All companies should be concerned about protecting the privacy of their customers, but for healthcare organizations, it's not just good business practice—it's the law.
It's understandable, then, that healthcare marketers might be reluctant to weave patient testimonials into the story they tell. Besides concerns about patient privacy, marketers might assume patients don't want to talk about their experiences, or it's too difficult to track down someone who will agree to be featured on camera.
When they're done right, however, patient stories are powerful. Healthcare marketers who make it easy for patients to share as they feel compelled to do so won't have to go out every so often in search of a patient willing to sign a photo release or be interviewed; the stories will come to them naturally.
Here's a look at three healthcare companies that have mastered patient-centered marketing and what your company can learn from them.
Born with spina bifida, Jordan Pollock has been in physical therapy since he's been an infant. Now that he's in school, he uses a dynamic stander to be more independent during recess and gym class, while his classmates are running freely. He loves tractors, riding his bike and playing with his baby sister, Gabriella. Jordan's story is one of dozens featured on the Akron Children's Hospital blog.
These are the kind of stories that melt your heart, and the hospital's website always has a steady stream of them. That's because they make it simple for anyone to submit their story, along with photos and videos. Patients can give a short testimonial or write a more detailed blog post about their experiences.
Pro Tip: Keep the lines of communication open all year long. Healthcare is emotional, and people are more willing to share their experiences than you might think. By having a streamlined process for them to do so, you're empowering patients to speak directly to others—and become your best advocates.
As soon as you visit the website for this medical device giant, you get a sense of the bigger picture. This company isn't about selling pacemakers or titanium implants; it's about helping people live longer, more fulfilling lives.
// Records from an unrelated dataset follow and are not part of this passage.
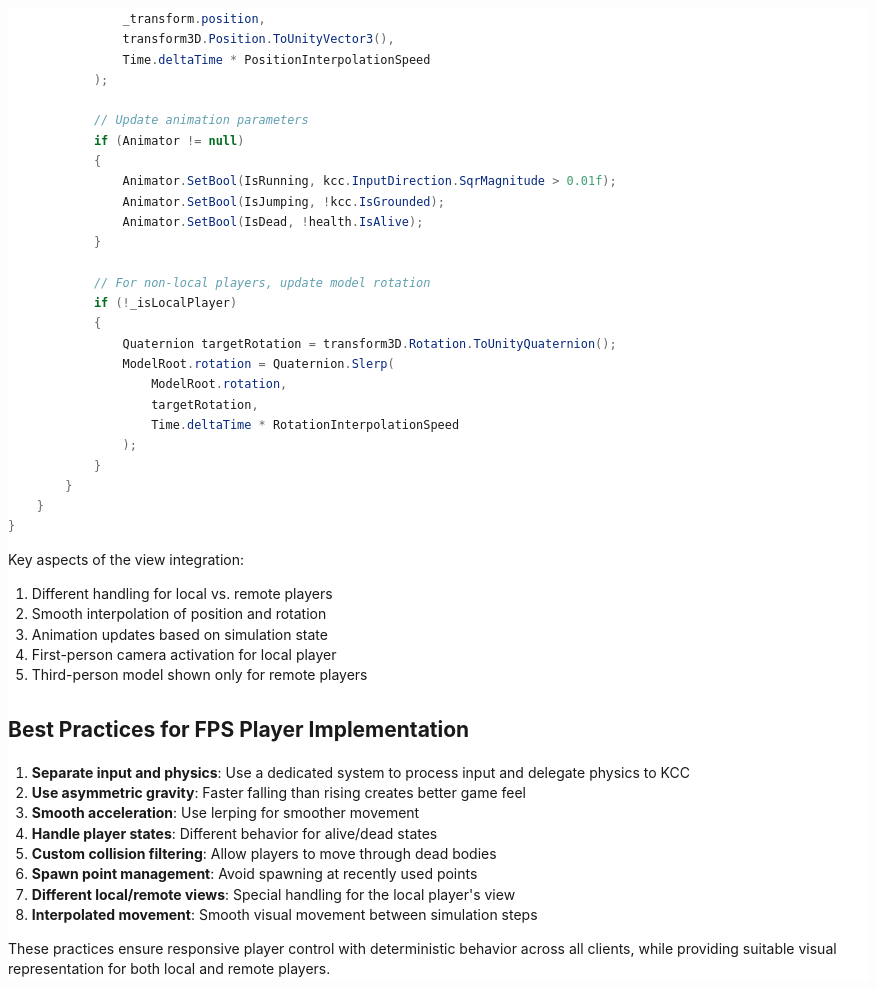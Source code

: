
 ```csharp
                _transform.position, 
                transform3D.Position.ToUnityVector3(), 
                Time.deltaTime * PositionInterpolationSpeed
            );
            
            // Update animation parameters
            if (Animator != null)
            {
                Animator.SetBool(IsRunning, kcc.InputDirection.SqrMagnitude > 0.01f);
                Animator.SetBool(IsJumping, !kcc.IsGrounded);
                Animator.SetBool(IsDead, !health.IsAlive);
            }
            
            // For non-local players, update model rotation
            if (!_isLocalPlayer)
            {
                Quaternion targetRotation = transform3D.Rotation.ToUnityQuaternion();
                ModelRoot.rotation = Quaternion.Slerp(
                    ModelRoot.rotation, 
                    targetRotation, 
                    Time.deltaTime * RotationInterpolationSpeed
                );
            }
        }
    }
}
```

Key aspects of the view integration:
1. Different handling for local vs. remote players
2. Smooth interpolation of position and rotation
3. Animation updates based on simulation state
4. First-person camera activation for local player
5. Third-person model shown only for remote players

## Best Practices for FPS Player Implementation

1. **Separate input and physics**: Use a dedicated system to process input and delegate physics to KCC
2. **Use asymmetric gravity**: Faster falling than rising creates better game feel
3. **Smooth acceleration**: Use lerping for smoother movement
4. **Handle player states**: Different behavior for alive/dead states
5. **Custom collision filtering**: Allow players to move through dead bodies
6. **Spawn point management**: Avoid spawning at recently used points
7. **Different local/remote views**: Special handling for the local player's view
8. **Interpolated movement**: Smooth visual movement between simulation steps

These practices ensure responsive player control with deterministic behavior across all clients, while providing suitable visual representation for both local and remote players.
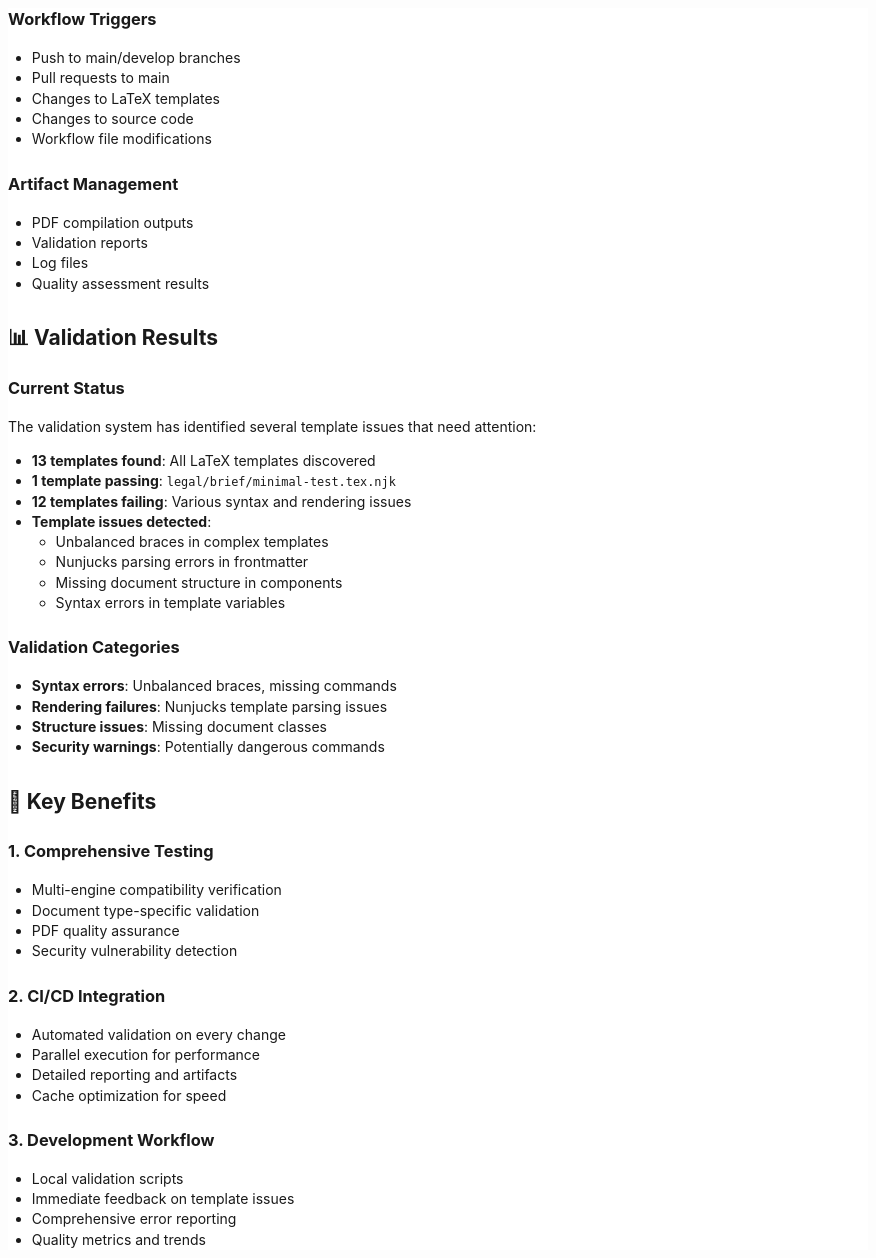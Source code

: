 ### Workflow Triggers
- Push to main/develop branches
- Pull requests to main
- Changes to LaTeX templates
- Changes to source code
- Workflow file modifications

### Artifact Management
- PDF compilation outputs
- Validation reports
- Log files
- Quality assessment results

## 📊 Validation Results

### Current Status
The validation system has identified several template issues that need attention:
- **13 templates found**: All LaTeX templates discovered
- **1 template passing**: `legal/brief/minimal-test.tex.njk`
- **12 templates failing**: Various syntax and rendering issues
- **Template issues detected**:
  - Unbalanced braces in complex templates
  - Nunjucks parsing errors in frontmatter
  - Missing document structure in components
  - Syntax errors in template variables

### Validation Categories
- **Syntax errors**: Unbalanced braces, missing commands
- **Rendering failures**: Nunjucks template parsing issues
- **Structure issues**: Missing document classes
- **Security warnings**: Potentially dangerous commands

## 🚀 Key Benefits

### 1. **Comprehensive Testing**
- Multi-engine compatibility verification
- Document type-specific validation
- PDF quality assurance
- Security vulnerability detection

### 2. **CI/CD Integration**
- Automated validation on every change
- Parallel execution for performance
- Detailed reporting and artifacts
- Cache optimization for speed

### 3. **Development Workflow**
- Local validation scripts
- Immediate feedback on template issues
- Comprehensive error reporting
- Quality metrics and trends
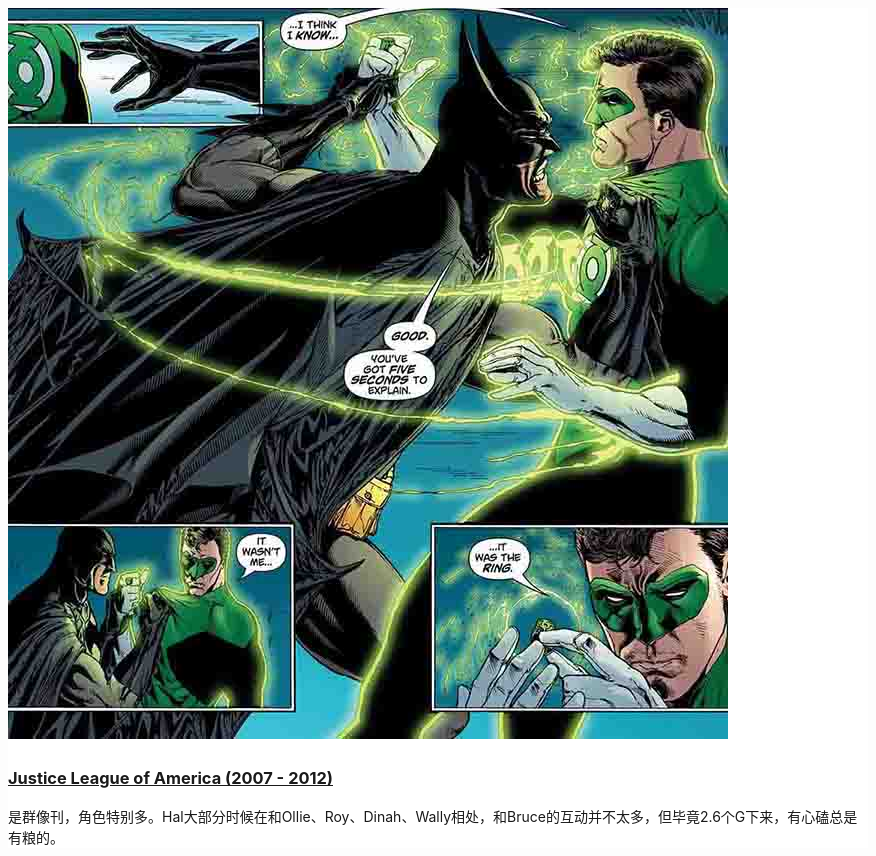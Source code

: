 ![](comic/22.jpg)

### [Justice League of America (2007 - 2012)](https://getcomics.info/dc/justice-league-of-america-vol-1-10/)

是群像刊，角色特别多。Hal大部分时候在和Ollie、Roy、Dinah、Wally相处，和Bruce的互动并不太多，但毕竟2.6个G下来，有心磕总是有粮的。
The stories are inspiring: There's Kobi, a surfer who thought he would never walk again after crashing headfirst into rocks and damaging his cervical vertebrae. There's Sharon, who was spared large scars after a mastectomy.
And there's Bruce, a former New York Jets football player who nearly died after suffering sudden cardiac arrest. He went on to found a mentoring program that matches retired athletes with high school leaders after he received an implantable cardioverter defibrillator.
Medtronic even rewards patients for sharing their stories by offering them the opportunity to apply for a $20,000 charitable grant for using their "extra lives" to serve the greater good.
Pro Tip: Incentives can go a long way to encourage sharing and inspire others. They don't have to be large monetary rewards, either. It could be as simple as recognizing them at an annual awards banquet. Consider launching a program that honors patients who have gone on to do something remarkable.
Sometimes social media marketing is brain surgery. The Mayo Clinic's collection of awe-inspiring videos feature patients who play the violin during surgery and accomplish remarkable feats afterward.
The nation's best hospital has set a new standard for building a community, with more than half a million Facebook fans and more than 25,000 YouTube subscribers. Its posts are a mix of physician videos, patient perspectives, roundtable discussions and live chats connecting patients with experts.
As a brand, it's so widely recognized that the interaction between its physicians and the public seems to happen naturally. Visitors arrive at the site searching for answers, and the Mayo Clinic's staff quickly responds with answers they can trust. Those questions then shape the Mayo Clinic's content marketing efforts, leading to explanatory videos, blog posts and even real-time conversations. Behind those conversations is a team of experts and producers who facilitate them.
Pro Tip: It's hard to compete with the level of resources at an institution like the Mayo Clinic, but your company can still direct the conversation in your own way. If you're a hospital or physician's group, consider having a rotating panel of physicians who regularly post answers to patient questions or host a short interactive chat once a month. These short interactions can go a long way to build trust over time. The key is consistency.
Healthcare organizations have a tremendous responsibility to care for and protect their patients, but they also have a unique opportunity to share the kind of stories that really matter. They should look to patients who are already asking questions or sharing testimonials on their social media pages as potential brand advocates and allow the conversation to happen naturally.